A ver se compreendo.
Seis pessoas com problemas de saúde deveriam receber um tratamento
no Hospital de Santa Maria envolvendo um determinado produto.
Em consequência do tratamento ficaram cegos, parcial ou
totalmente. As investigações, ao que parece, não conseguiram determinar com
exactidão qual o produto com que foram injectados ou se se verificou qualquer
contaminação.
Dois técnicos do sector de preparação dos fármacos foram
acusados por negligência e vão a julgamento.
Ao tempo dos acontecimentos, o serviço não tinha manual de procedimentos, foi amanhado um
após a tragédia para mostrar se viesse alguma inspeccção, não se verificando
também supervisão ou fiscalização de práticas. Mais, até à altura do grave episódio não
existiam normas de rotulagem dos fármacos preparados no serviço e após os factos
o número de técnicos passou de cinco para mais de trinta.
Neste cenário, a responsável do serviço entrou no processo
como … testemunha de acusação, negando qualquer responsabilidade pelos factos.
Em tribunal não se consegue estabelecer nexo de causalidade ou
explicação sólida para o sucedido e os dois técnicos são absolvidos apesar da “acusação”
da responsável do serviço.
Entretanto, as pessoas lesadas, através de um outro processo
judicial, acederam a indemnizações financeiras de montante variável conforme a
gravidade da situação.
Em síntese, os dois técnicos são absolvidos, terão realizado
o trabalho nos termos em que ele estava (mal) organizado, a investigação não
consegue determinar com exactidão o que foi administrado às pessoas, a
responsável por um serviço caótico e sem regras é acusadora e não expressa um
sobressalto de responsabilidade pelo que aconteceu.
Temos assim que, na verdade, os verdadeiros culpados foram
as pessoas que de forma inaceitavelmente negligente se deixaram adoecer de tal maneira que
precisariam dos cuidados daquele serviço.
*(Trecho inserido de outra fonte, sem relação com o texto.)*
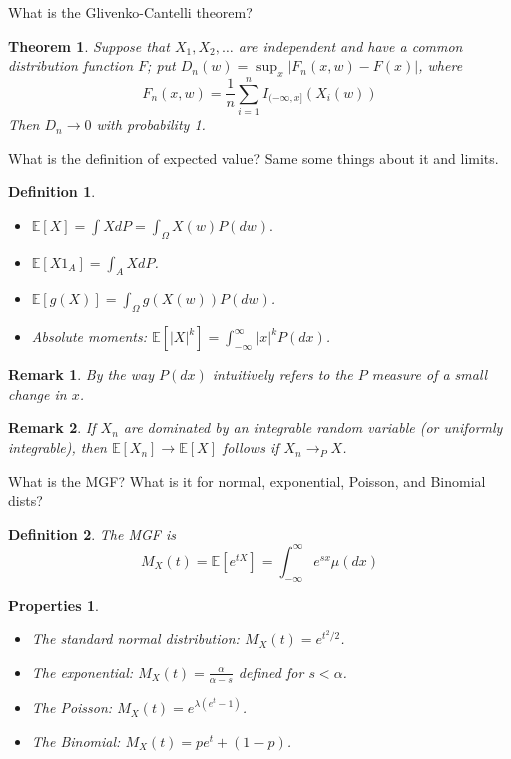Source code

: \documentclass[avery5388,grid,frame]{flashcards}
\newcommand{\E}{\mathbb{E}}
\newtheorem*{theorem}{Theorem}
\newtheorem*{definition}{Definition}
\newtheorem*{properties}{Properties}
\newtheorem*{remark}{Remark}
\begin{document}
\begin{flashcard}
    {What is the Glivenko-Cantelli theorem?}
    \begin{theorem}
        Suppose that $X_1, X_2, \dots$ are independent and have a common distribution function $F$; put $D_n(w) = \sup_x |F_n(x, w) - F(x)|$, where
        $$F_n(x,w) = \frac 1 n \sum_{i=1}^n I_{(-\infty,x]}(X_i(w))$$
        Then $D_n \rightarrow 0$ with probability 1.
    \end{theorem}
\end{flashcard}


\begin{flashcard}
    {What is the definition of expected value? Same some things about it and limits.}
    \begin{definition}
        \begin{itemize}
            \item $\E[X] = \int X dP = \int_\Omega X(w) P(dw).$
            \item $\E[X 1_A] = \int_A X dP$.
            \item $\E[g(X)] = \int_\Omega g(X(w)) P(dw)$.
            \item Absolute moments: $\E[|X|^k] = \int_{-\infty}^\infty |x|^k P(dx)$.
        \end{itemize}
    \end{definition}

    \begin{remark}
        By the way $P(dx)$ intuitively refers to the $P$ measure of a small change in $x$.
    \end{remark}
    \begin{remark}
        If $X_n$ are dominated by an integrable random variable (or uniformly integrable), then $\E[X_n] \rightarrow \E[X]$ follows if $X_n \rightarrow_P X$.
    \end{remark}
\end{flashcard}


\begin{flashcard}
    {What is the MGF? What is it for normal, exponential, Poisson, and Binomial dists?}
    \begin{definition}
        The MGF is
        $$M_X(t) = \E[e^{tX}] = \int_{-\infty}^\infty e^{sx} \mu(dx)$$
    \end{definition}

    \begin{properties}
        \begin{itemize}
            \item The standard normal distribution: $M_X(t) = e^{t^2/2}$.
            \item The exponential: $M_X(t) = \frac{\alpha}{\alpha - s}$ defined for $s < \alpha$.
            \item The Poisson: $M_X(t) = e^{\lambda (e^t - 1)}$.
            \item The Binomial: $M_X(t) = p e^t + (1-p)$.
        \end{itemize}
    \end{properties}
\end{flashcard}
\end{document}

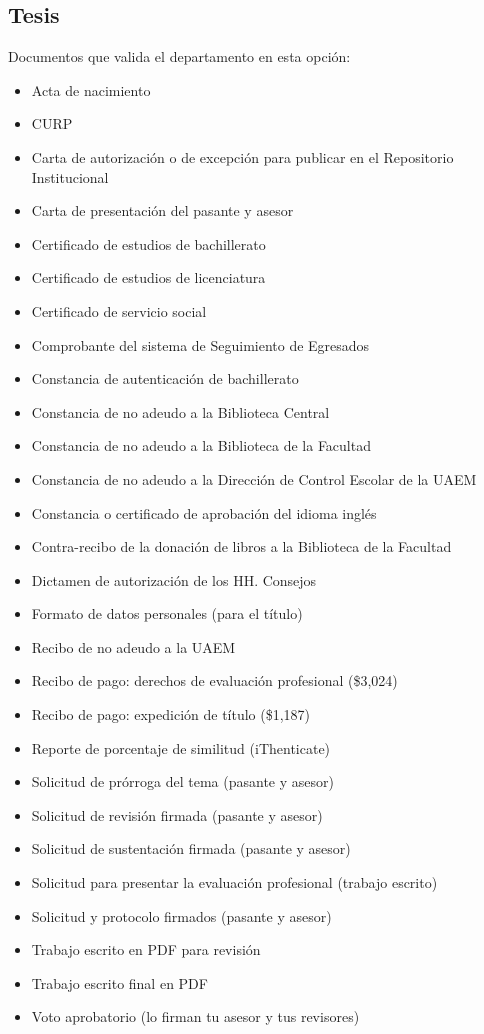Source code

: \subsection{Tesis}
Documentos que valida el departamento en esta opción:
\begin{itemize}
  \item Acta de nacimiento
  \item CURP
  \item Carta de autorización o de excepción para publicar en el Repositorio Institucional
  \item Carta de presentación del pasante y asesor
  \item Certificado de estudios de bachillerato
  \item Certificado de estudios de licenciatura
  \item Certificado de servicio social
  \item Comprobante del sistema de Seguimiento de Egresados
  \item Constancia de autenticación de bachillerato
  \item Constancia de no adeudo a la Biblioteca Central
  \item Constancia de no adeudo a la Biblioteca de la Facultad
  \item Constancia de no adeudo a la Dirección de Control Escolar de la UAEM
  \item Constancia o certificado de aprobación del idioma inglés
  \item Contra-recibo de la donación de libros a la Biblioteca de la Facultad
  \item Dictamen de autorización de los HH. Consejos
  \item Formato de datos personales (para el título)
  \item Recibo de no adeudo a la UAEM
  \item Recibo de pago: derechos de evaluación profesional (\$3,024)
  \item Recibo de pago: expedición de título (\$1,187)
  \item Reporte de porcentaje de similitud (iThenticate)
  \item Solicitud de prórroga del tema (pasante y asesor)
  \item Solicitud de revisión firmada (pasante y asesor)
  \item Solicitud de sustentación firmada (pasante y asesor)
  \item Solicitud para presentar la evaluación profesional (trabajo escrito)
  \item Solicitud y protocolo firmados (pasante y asesor)
  \item Trabajo escrito en PDF para revisión
  \item Trabajo escrito final en PDF
  \item Voto aprobatorio (lo firman tu asesor y tus revisores)
\end{itemize}

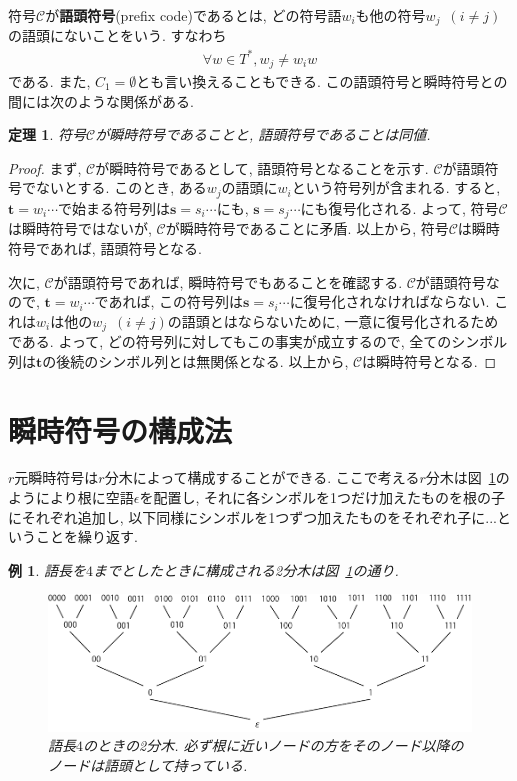 \documentclass[12pt]{ltjsarticle}
\newcommand*{\fgref}[1]{図~\ref{#1}}
\newtheorem{example}{例}
\newtheorem{theorem}{定理}
\begin{document}
符号$\mathcal{C}$が\textbf{語頭符号}(prefix code)であるとは, どの符号語$w_i$も他の符号$w_j \enspace (i \neq j)$の語頭にないことをいう.
すなわち
\begin{align*}
  \forall w \in T^*, w_j \neq w_i w
\end{align*}
である.
また, $C_1 = \emptyset$とも言い換えることもできる.
この語頭符号と瞬時符号との間には次のような関係がある.
\begin{screen}
  \begin{theorem}
    符号$\mathcal{C}$が瞬時符号であることと, 語頭符号であることは同値.
  \end{theorem}
\end{screen}
\begin{proof}
  まず, $\mathcal{C}$が瞬時符号であるとして, 語頭符号となることを示す.
  $\mathcal{C}$が語頭符号でないとする.
  このとき, ある$w_j$の語頭に$w_i$という符号列が含まれる.
  すると, $\boldsymbol{t} = w_i \cdots$で始まる符号列は$\boldsymbol{s} = s_i \cdots$にも,
  $\boldsymbol{s} = s_j \cdots$にも復号化される.
  よって, 符号$\mathcal{C}$は瞬時符号ではないが, $\mathcal{C}$が瞬時符号であることに矛盾.
  以上から, 符号$\mathcal{C}$は瞬時符号であれば, 語頭符号となる.

  次に, $\mathcal{C}$が語頭符号であれば, 瞬時符号でもあることを確認する.
  $\mathcal{C}$が語頭符号なので, $\boldsymbol{t} = w_i \cdots$であれば,
  この符号列は$\boldsymbol{s} = s_i \cdots$に復号化されなければならない.
  これは$w_i$は他の$w_j \enspace (i \neq j)$の語頭とはならないために, 一意に復号化されるためである.
  よって, どの符号列に対してもこの事実が成立するので,
  全てのシンボル列は$\boldsymbol{t}$の後続のシンボル列とは無関係となる.
  以上から, $\mathcal{C}$は瞬時符号となる.
\end{proof}

\section{瞬時符号の構成法}
$r$元瞬時符号は$r$分木によって構成することができる.
ここで考える$r$分木は\fgref{fg:r-ary-tree}のようにより根に空語$\epsilon$を配置し,
それに各シンボルを1つだけ加えたものを根の子にそれぞれ追加し,
以下同様にシンボルを1つずつ加えたものをそれぞれ子に...ということを繰り返す.
\begin{example}
  \label{ex:make-tree}
  語長を$4$までとしたときに構成される2分木は\fgref{fg:r-ary-tree}の通り.
  \begin{figure}
    \centering
    \includegraphics{image/2分木.pdf}
    \caption{語長$4$のときの2分木. 必ず根に近いノードの方をそのノード以降のノードは語頭として持っている.}
    \label{fg:r-ary-tree}
  \end{figure}
\end{example}
\end{document}
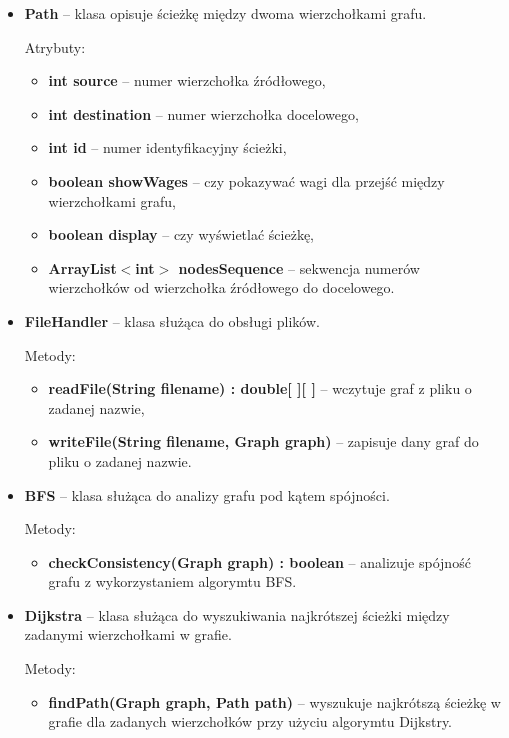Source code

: \documentclass{article}
\begin{document}
\begin{itemize}
\newpage
    
    \item \textbf{Path} -- klasa opisuje ścieżkę między dwoma wierzchołkami grafu.
    
    Atrybuty:
    \begin{itemize}
        \item \textbf{int source} -- numer wierzchołka źródłowego,
        \item \textbf{int destination} -- numer wierzchołka docelowego,
        \item \textbf{int id} -- numer identyfikacyjny ścieżki,
        \item \textbf{boolean showWages} -- czy pokazywać wagi dla przejść między wierzchołkami grafu,
        \item \textbf{boolean display} -- czy wyświetlać ścieżkę,
        \item \textbf{ArrayList$<$int$>$ nodesSequence} -- sekwencja numerów wierzchołków od wierzchołka źródłowego do docelowego.
    \end{itemize}
    
    \item \textbf{FileHandler} -- klasa służąca do obsługi plików.
    
    Metody:
    \begin{itemize}
        \item \textbf{readFile(String filename) : double[ ][ ]} -- wczytuje graf z pliku o zadanej nazwie,
        \item \textbf{writeFile(String filename, Graph graph)} -- zapisuje dany graf do pliku o zadanej nazwie.
    \end{itemize}
    
    \item \textbf{BFS} -- klasa służąca do analizy grafu pod kątem spójności.
    
    Metody:
    \begin{itemize}
        \item \textbf{checkConsistency(Graph graph) : boolean} -- analizuje spójność grafu z wykorzystaniem algorymtu BFS.
    \end{itemize}
    
    \item \textbf{Dijkstra} -- klasa służąca do wyszukiwania najkrótszej ścieżki między zadanymi wierzchołkami w grafie.
    
    Metody:
    \begin{itemize}
        \item \textbf{findPath(Graph graph, Path path)} -- wyszukuje najkrótszą ścieżkę w grafie dla zadanych wierzchołków przy użyciu algorymtu Dijkstry.
    \end{itemize}
\end{itemize}
\end{document}
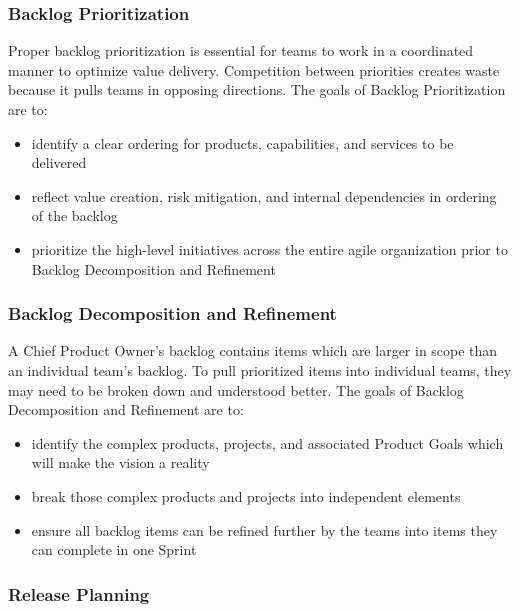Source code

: \documentclass[12pt,a4paper,parskip=full]{scrartcl}
\begin{document}
\subsubsection{Backlog Prioritization}\label{backlog-prioritization}

Proper backlog prioritization is essential for teams to work in a coordinated manner to optimize value delivery. Competition between priorities creates waste because it pulls teams in opposing directions. The goals of Backlog Prioritization are to:

\begin{itemize}
\itemsep1pt\parskip0pt
\item
  identify a clear ordering for products, capabilities, and services to
  be delivered
\item
  reflect value creation, risk mitigation, and internal dependencies in
  ordering of the backlog
\item
  prioritize the high-level initiatives across the entire agile
  organization prior to Backlog Decomposition and Refinement
\end{itemize}

\subsubsection{Backlog Decomposition and
Refinement}\label{backlog-decomposition-and-refinement}

A Chief Product Owner's backlog contains items which are larger in scope than an individual team's backlog. To pull prioritized items into individual teams, they may need to be broken down and understood better. The goals of Backlog Decomposition and Refinement are to:

\begin{itemize}
\itemsep1pt\parskip0pt
\item
  identify the complex products, projects, and associated Product Goals which will make the vision a reality
\item
  break those complex products and projects into independent elements
\item
  ensure all backlog items can be refined further by the teams into items they can complete in one Sprint
\end{itemize}

\subsubsection{Release Planning}\label{Release-planning}
\end{document}

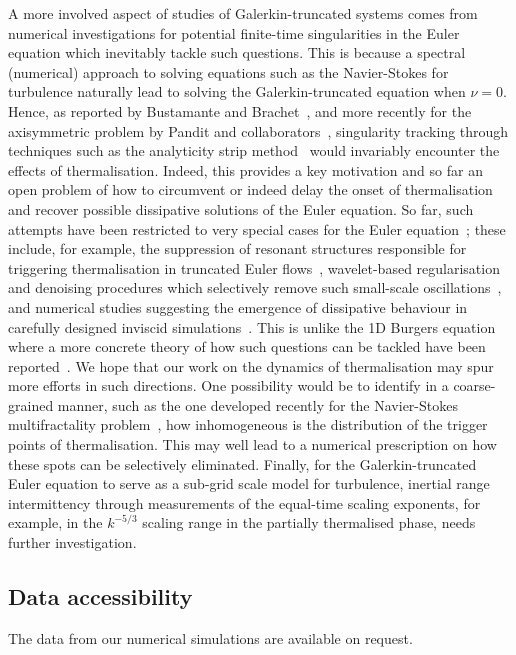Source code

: \documentclass[../Rajarshi-thesis-draft.tex]{subfiles}
\begin{document}
A more involved aspect of studies of Galerkin-truncated systems comes from numerical
investigations for potential finite-time singularities in the Euler equation
which inevitably tackle such questions. This is because a spectral (numerical) approach to solving equations such as the Navier-Stokes for turbulence naturally lead to solving the Galerkin-truncated equation when $\nu = 0$.
Hence, as reported by Bustamante and Brachet~\cite{BustamanteBrachet2012}, and
more recently for the axisymmetric problem by Pandit and collaborators~\cite{Kolluruetal2022,KolluruPandit2024,KolluruetalJCP2024},
singularity tracking through techniques such as the analyticity strip
method~\cite{Sulemetal1983} would invariably encounter the effects of
thermalisation. {Indeed, this provides a key motivation and so
far an open problem of how to circumvent or indeed delay the onset of
thermalisation and recover possible dissipative solutions of the Euler
equation. So far, such attempts have been restricted to very special cases for
the Euler equation~\cite{MuruganRay2023,Fehnetal2022,Fargeetal2017}; these
include, for example, the suppression of resonant structures responsible for
triggering thermalisation in truncated Euler flows~\cite{MuruganRay2023},
wavelet-based regularisation and denoising procedures which selectively remove
such small-scale oscillations~\cite{Nguyen2009,Fargeetal2017,Pereira2022,PereiraSIAM2023}, and numerical studies
suggesting the emergence of dissipative behaviour in carefully designed
inviscid simulations~\cite{Fehnetal2022}.} This is unlike the 1D Burgers
equation where a more concrete theory of how such questions can be tackled have
been reported~\cite{Muruganetal2020,Kolluruetal2024}. We hope that our work on
the dynamics of thermalisation may spur more efforts in such directions. One
possibility would be to identify in a coarse-grained manner, such as the one
developed recently for the Navier-Stokes multifractality
problem~\cite{Mukherjeeetal2024}, how inhomogeneous is the distribution of the
trigger points of thermalisation. This may well lead to a numerical
prescription on how these spots can be selectively eliminated.  Finally, for
the Galerkin-truncated Euler equation to serve as a sub-grid scale model for
turbulence, inertial range intermittency through measurements of the equal-time
scaling exponents, for example, in the $k^{-5/3}$ scaling range in the
partially thermalised phase, needs further investigation.

\enlargethispage{20pt}

\subsection*{Data accessibility}
The data from our numerical simulations are available on request.
\end{document}
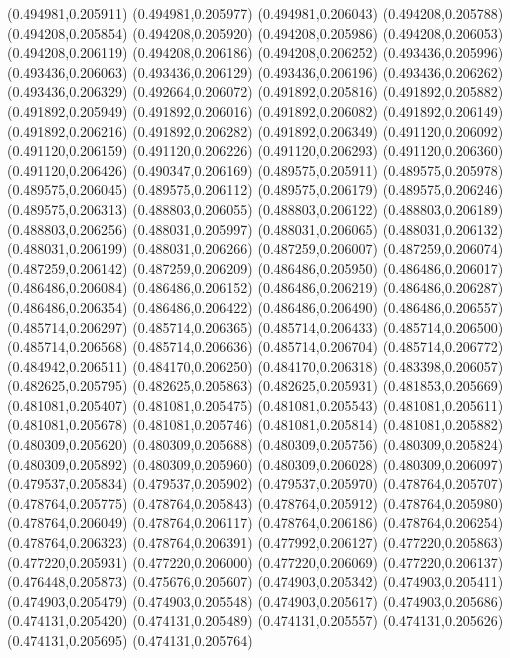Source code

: (0.494981,0.205911)
(0.494981,0.205977)
(0.494981,0.206043)
(0.494208,0.205788)
(0.494208,0.205854)
(0.494208,0.205920)
(0.494208,0.205986)
(0.494208,0.206053)
(0.494208,0.206119)
(0.494208,0.206186)
(0.494208,0.206252)
(0.493436,0.205996)
(0.493436,0.206063)
(0.493436,0.206129)
(0.493436,0.206196)
(0.493436,0.206262)
(0.493436,0.206329)
(0.492664,0.206072)
(0.491892,0.205816)
(0.491892,0.205882)
(0.491892,0.205949)
(0.491892,0.206016)
(0.491892,0.206082)
(0.491892,0.206149)
(0.491892,0.206216)
(0.491892,0.206282)
(0.491892,0.206349)
(0.491120,0.206092)
(0.491120,0.206159)
(0.491120,0.206226)
(0.491120,0.206293)
(0.491120,0.206360)
(0.491120,0.206426)
(0.490347,0.206169)
(0.489575,0.205911)
(0.489575,0.205978)
(0.489575,0.206045)
(0.489575,0.206112)
(0.489575,0.206179)
(0.489575,0.206246)
(0.489575,0.206313)
(0.488803,0.206055)
(0.488803,0.206122)
(0.488803,0.206189)
(0.488803,0.206256)
(0.488031,0.205997)
(0.488031,0.206065)
(0.488031,0.206132)
(0.488031,0.206199)
(0.488031,0.206266)
(0.487259,0.206007)
(0.487259,0.206074)
(0.487259,0.206142)
(0.487259,0.206209)
(0.486486,0.205950)
(0.486486,0.206017)
(0.486486,0.206084)
(0.486486,0.206152)
(0.486486,0.206219)
(0.486486,0.206287)
(0.486486,0.206354)
(0.486486,0.206422)
(0.486486,0.206490)
(0.486486,0.206557)
(0.485714,0.206297)
(0.485714,0.206365)
(0.485714,0.206433)
(0.485714,0.206500)
(0.485714,0.206568)
(0.485714,0.206636)
(0.485714,0.206704)
(0.485714,0.206772)
(0.484942,0.206511)
(0.484170,0.206250)
(0.484170,0.206318)
(0.483398,0.206057)
(0.482625,0.205795)
(0.482625,0.205863)
(0.482625,0.205931)
(0.481853,0.205669)
(0.481081,0.205407)
(0.481081,0.205475)
(0.481081,0.205543)
(0.481081,0.205611)
(0.481081,0.205678)
(0.481081,0.205746)
(0.481081,0.205814)
(0.481081,0.205882)
(0.480309,0.205620)
(0.480309,0.205688)
(0.480309,0.205756)
(0.480309,0.205824)
(0.480309,0.205892)
(0.480309,0.205960)
(0.480309,0.206028)
(0.480309,0.206097)
(0.479537,0.205834)
(0.479537,0.205902)
(0.479537,0.205970)
(0.478764,0.205707)
(0.478764,0.205775)
(0.478764,0.205843)
(0.478764,0.205912)
(0.478764,0.205980)
(0.478764,0.206049)
(0.478764,0.206117)
(0.478764,0.206186)
(0.478764,0.206254)
(0.478764,0.206323)
(0.478764,0.206391)
(0.477992,0.206127)
(0.477220,0.205863)
(0.477220,0.205931)
(0.477220,0.206000)
(0.477220,0.206069)
(0.477220,0.206137)
(0.476448,0.205873)
(0.475676,0.205607)
(0.474903,0.205342)
(0.474903,0.205411)
(0.474903,0.205479)
(0.474903,0.205548)
(0.474903,0.205617)
(0.474903,0.205686)
(0.474131,0.205420)
(0.474131,0.205489)
(0.474131,0.205557)
(0.474131,0.205626)
(0.474131,0.205695)
(0.474131,0.205764)
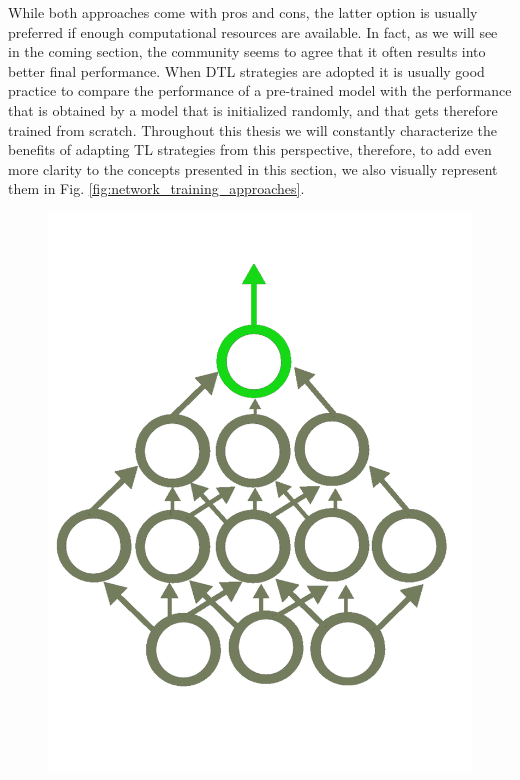 While both approaches come with pros and cons, the latter option is usually preferred if enough computational resources are available. In fact, as we will see in the coming section, the community seems to agree that it often results into better final performance. When DTL strategies are adopted it is usually good practice to compare the performance of a pre-trained model with the performance that is obtained by a model that is initialized randomly, and that gets therefore trained from scratch. Throughout this thesis we will constantly characterize the benefits of adapting TL strategies from this perspective, therefore, to add even more clarity to the concepts presented in this section, we also visually represent them in Fig. \ref{fig:network_training_approaches}. 

\begin{figure}[!htb]
  \includegraphics[width=\linewidth]{./Images/Chapter04/frozen_net.pdf}
\endminipage\hfill
{}

\end{figure}
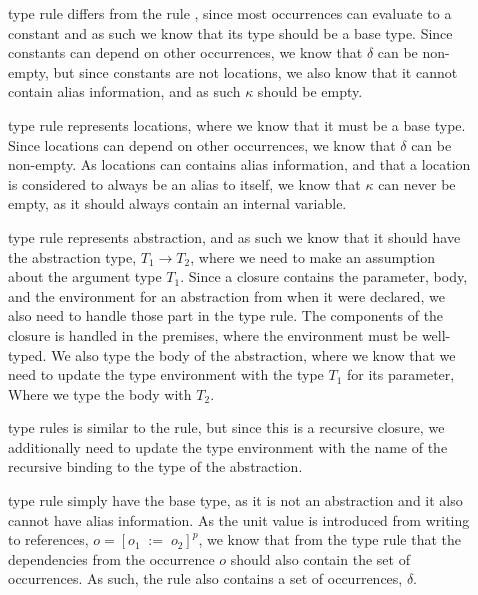 \documentclass[acmsmall,sigplan]{acmart}
\begin{document}
\begin{description}
	\item[] type rule differs from the rule , since most occurrences can evaluate to a constant and as such we know that its type should be a base type.
		Since constants can depend on other occurrences, we know that $\delta$ can be non-empty, but since constants are not locations, we also know that it cannot contain alias information, and as such $\kappa$ should be empty.

	\item[] type rule represents locations, where we know that it must be a base type.
		Since locations can depend on other occurrences, we know that $\delta$ can be non-empty.
		As locations can contains alias information, and that a location is considered to always be an alias to itself, we know that $\kappa$ can never be empty, as it should always contain an internal variable. 

	\item[] type rule represents abstraction, and as such we know that it should have the abstraction type, $T_1\rightarrow T_2$, where we need to make an assumption about the argument type $T_1$.
		Since a closure contains the parameter, body, and the environment for an abstraction from when it were declared, we also need to handle those part in the type rule.
		The components of the closure is handled in the premises, where the environment must be well-typed.
		We also type the body of the abstraction, where we know that we need to update the type environment with the type $T_1$ for its parameter, Where we type the body with $T_2$.

	\item[] type rules is similar to the  rule, but since this is a recursive closure, we additionally need to update the type environment with the name of the recursive binding to the type of the abstraction.

	\item[] type rule simply have the base type, as it is not an abstraction and it also cannot have alias information.
		As the unit value is introduced from writing to references, $o=[o_1\;:=\;o_2]^p$, we know that from the type rule  that the dependencies from the occurrence $o$ should also contain the set of occurrences.
		As such, the  rule also contains a set of occurrences, $\delta$.
\end{description}
\end{document}
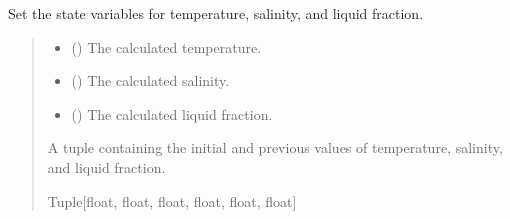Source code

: \documentclass[a4paper,11pt,english,openany]{sphinxmanual}
\begin{document}
\begin{fulllineitems}
\label{\detokenize{api/spyice.statevariables:spyice.statevariables.set_statevariables}}
\pysigstartsignatures
{}
\pysigstopsignatures
\sphinxAtStartPar
Set the state variables for temperature, salinity, and liquid fraction.
\begin{quote}\begin{description}
\begin{itemize}
\item {} 
\sphinxAtStartPar
{} () \textendash{} The calculated temperature.

\item {} 
\sphinxAtStartPar
{} () \textendash{} The calculated salinity.

\item {} 
\sphinxAtStartPar
{} () \textendash{} The calculated liquid fraction.

\end{itemize}

\sphinxAtStartPar
A tuple containing the initial and previous values of temperature, salinity, and liquid fraction.

\sphinxAtStartPar
Tuple{[}float, float, float, float, float, float{]}

\end{description}\end{quote}

\end{fulllineitems}


\sphinxstepscope
{}\label{\detokenize{api/spyice.update_physical_values:module-spyice.update_physical_values}}
\end{document}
Tal comportamento é, de facto, de uma
enorme negligência.
Tudo isto parece ser uma situação estranha mas não, é apenas
mais um episódio edificante da vida no Portugal dos pequeninos.
Esta recorrente situação de acidentes sem responsáveis
sempre me recorda uma história que se conta no mundo da construção civil. Lembra-me
uma velha história do mundo da construção civil.
No dia da inauguração uma ponte desaba. Com o
objectivo de averiguar a causa da queda, abre-se o habitual inquérito inquirindo
todos os potenciais envolvidos. O arquitecto não assumiu problemas com o
projecto, o engenheiro garantiu a construção e os operários o seu trabalho.
Ouviram-se então os materiais, com o betão estava tudo bem. Quando interrogaram
o ferro, ouviram uma resposta estranha, “Não sei porque é que a ponte caiu, eu
nem estava lá”.
Naquele dia 17 de Julho de 2009, em Santa
Maria, apenas estavam seis pessoas que sem saber como nem porquê ficaram cegas
ou parcialmente cegas. Nada nem ninguém mais lá estava.